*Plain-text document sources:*
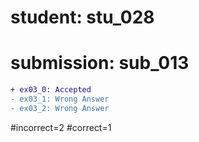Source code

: # student: stu_028
# submission: sub_013

```diff
+ ex03_0: Accepted
- ex03_1: Wrong Answer
- ex03_2: Wrong Answer
```
#incorrect=2
#correct=1
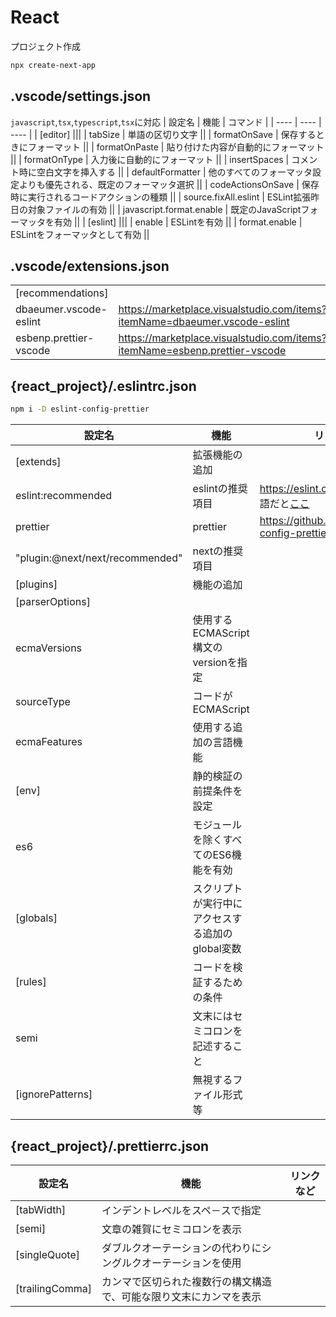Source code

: # React
プロジェクト作成
```sh
npx create-next-app
```

## .vscode/settings.json
`javascript`,`tsx`,`typescript`,`tsx`に対応
| 設定名 | 機能 | コマンド |
| ---- | ---- | ---- |
| [editor] |||
| tabSize | 単語の区切り文字 ||
| formatOnSave | 保存するときにフォーマット ||
| formatOnPaste | 貼り付けた内容が自動的にフォーマット ||
| formatOnType | 入力後に自動的にフォーマット ||
| insertSpaces | コメント時に空白文字を挿入する ||
| defaultFormatter | 他のすべてのフォーマッタ設定よりも優先される、既定のフォーマッタ選択 ||
| codeActionsOnSave | 保存時に実行されるコードアクションの種類 ||
| source.fixAll.eslint | ESLint拡張昨日の対象ファイルの有効 ||
| javascript.format.enable | 既定のJavaScriptフォーマッタを有効 ||
| [eslint] |||
| enable | ESLintを有効 ||
| format.enable | ESLintをフォーマッタとして有効 ||

## .vscode/extensions.json
|||
| ---- | ---- |
| [recommendations] ||
| dbaeumer.vscode-eslint | https://marketplace.visualstudio.com/items?itemName=dbaeumer.vscode-eslint |
| esbenp.prettier-vscode | https://marketplace.visualstudio.com/items?itemName=esbenp.prettier-vscode |

## {react_project}/.eslintrc.json
```sh
npm i -D eslint-config-prettier
```
| 設定名 | 機能 | リンクなど |
| ---- | ---- | ---- |
| [extends] | 拡張機能の追加 ||
| eslint:recommended | eslintの推奨項目 | https://eslint.org/docs/rules/ 日本語だと[ここ](https://www.tam-tam.co.jp/tipsnote/javascript/post11934.html)|
| prettier | prettier | https://github.com/prettier/eslint-config-prettier |
| "plugin:@next/next/recommended" | nextの推奨項目 ||
| [plugins] | 機能の追加 ||
| [parserOptions] |||
| ecmaVersions | 使用するECMAScript構文のversionを指定 ||
| sourceType | コードがECMAScript ||
| ecmaFeatures | 使用する追加の言語機能 ||
| [env] | 静的検証の前提条件を設定 ||
| es6 | モジュールを除くすべてのES6機能を有効 ||
| [globals] | スクリプトが実行中にアクセスする追加のglobal変数 ||
| [rules] | コードを検証するための条件 ||
| semi | 文末にはセミコロンを記述すること ||
| [ignorePatterns] | 無視するファイル形式等 ||


## {react_project}/.prettierrc.json
| 設定名 | 機能 | リンクなど |
| ---- | ---- | ---- |
| [tabWidth] | インデントレベルをスペ－スで指定 ||
| [semi] | 文章の雑賀にセミコロンを表示 ||
| [singleQuote] | ダブルクオーテーションの代わりにシングルクオーテーションを使用 ||
| [trailingComma] | カンマで区切られた複数行の構文構造で、可能な限り文末にカンマを表示 ||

*DIRECTIONS:*
Your task is an exact printout of the records above, with no pictures.

*RESULT:*
Source code

: # student: stu_028
# submission: sub_013

```diff
+ ex03_0: Accepted
- ex03_1: Wrong Answer
- ex03_2: Wrong Answer
```
#incorrect=2
#correct=1
Source code

: # React
プロジェクト作成
```sh
npx create-next-app
```

## .vscode/settings.json
`javascript`,`tsx`,`typescript`,`tsx`に対応
| 設定名 | 機能 | コマンド |
| ---- | ---- | ---- |
| [editor] |||
| tabSize | 単語の区切り文字 ||
| formatOnSave | 保存するときにフォーマット ||
| formatOnPaste | 貼り付けた内容が自動的にフォーマット ||
| formatOnType | 入力後に自動的にフォーマット ||
| insertSpaces | コメント時に空白文字を挿入する ||
| defaultFormatter | 他のすべてのフォーマッタ設定よりも優先される、既定のフォーマッタ選択 ||
| codeActionsOnSave | 保存時に実行されるコードアクションの種類 ||
| source.fixAll.eslint | ESLint拡張昨日の対象ファイルの有効 ||
| javascript.format.enable | 既定のJavaScriptフォーマッタを有効 ||
| [eslint] |||
| enable | ESLintを有効 ||
| format.enable | ESLintをフォーマッタとして有効 ||

## .vscode/extensions.json
|||
| ---- | ---- |
| [recommendations] ||
| dbaeumer.vscode-eslint | https://marketplace.visualstudio.com/items?itemName=dbaeumer.vscode-eslint |
| esbenp.prettier-vscode | https://marketplace.visualstudio.com/items?itemName=esbenp.prettier-vscode |

## {react_project}/.eslintrc.json
```sh
npm i -D eslint-config-prettier
```
| 設定名 | 機能 | リンクなど |
| ---- | ---- | ---- |
| [extends] | 拡張機能の追加 ||
| eslint:recommended | eslintの推奨項目 | https://eslint.org/docs/rules/ 日本語だと[ここ](https://www.tam-tam.co.jp/tipsnote/javascript/post11934.html)|
| prettier | prettier | https://github.com/prettier/eslint-config-prettier |
| "plugin:@next/next/recommended" | nextの推奨項目 ||
| [plugins] | 機能の追加 ||
| [parserOptions] |||
| ecmaVersions | 使用するECMAScript構文のversionを指定 ||
| sourceType | コードがECMAScript ||
| ecmaFeatures | 使用する追加の言語機能 ||
| [env] | 静的検証の前提条件を設定 ||
| es6 | モジュールを除くすべてのES6機能を有効 ||
| [globals] | スクリプトが実行中にアクセスする追加のglobal変数 ||
| [rules] | コードを検証するための条件 ||
| semi | 文末にはセミコロンを記述すること ||
| [ignorePatterns] | 無視するファイル形式等 ||


## {react_project}/.prettierrc.json
| 設定名 | 機能 | リンクなど |
| ---- | ---- | ---- |
| [tabWidth] | インデントレベルをスペ－スで指定 ||
| [semi] | 文章の雑賀にセミコロンを表示 ||
| [singleQuote] | ダブルクオーテーションの代わりにシングルクオーテーションを使用 ||
| [trailingComma] | カンマで区切られた複数行の構文構造で、可能な限り文末にカンマを表示 ||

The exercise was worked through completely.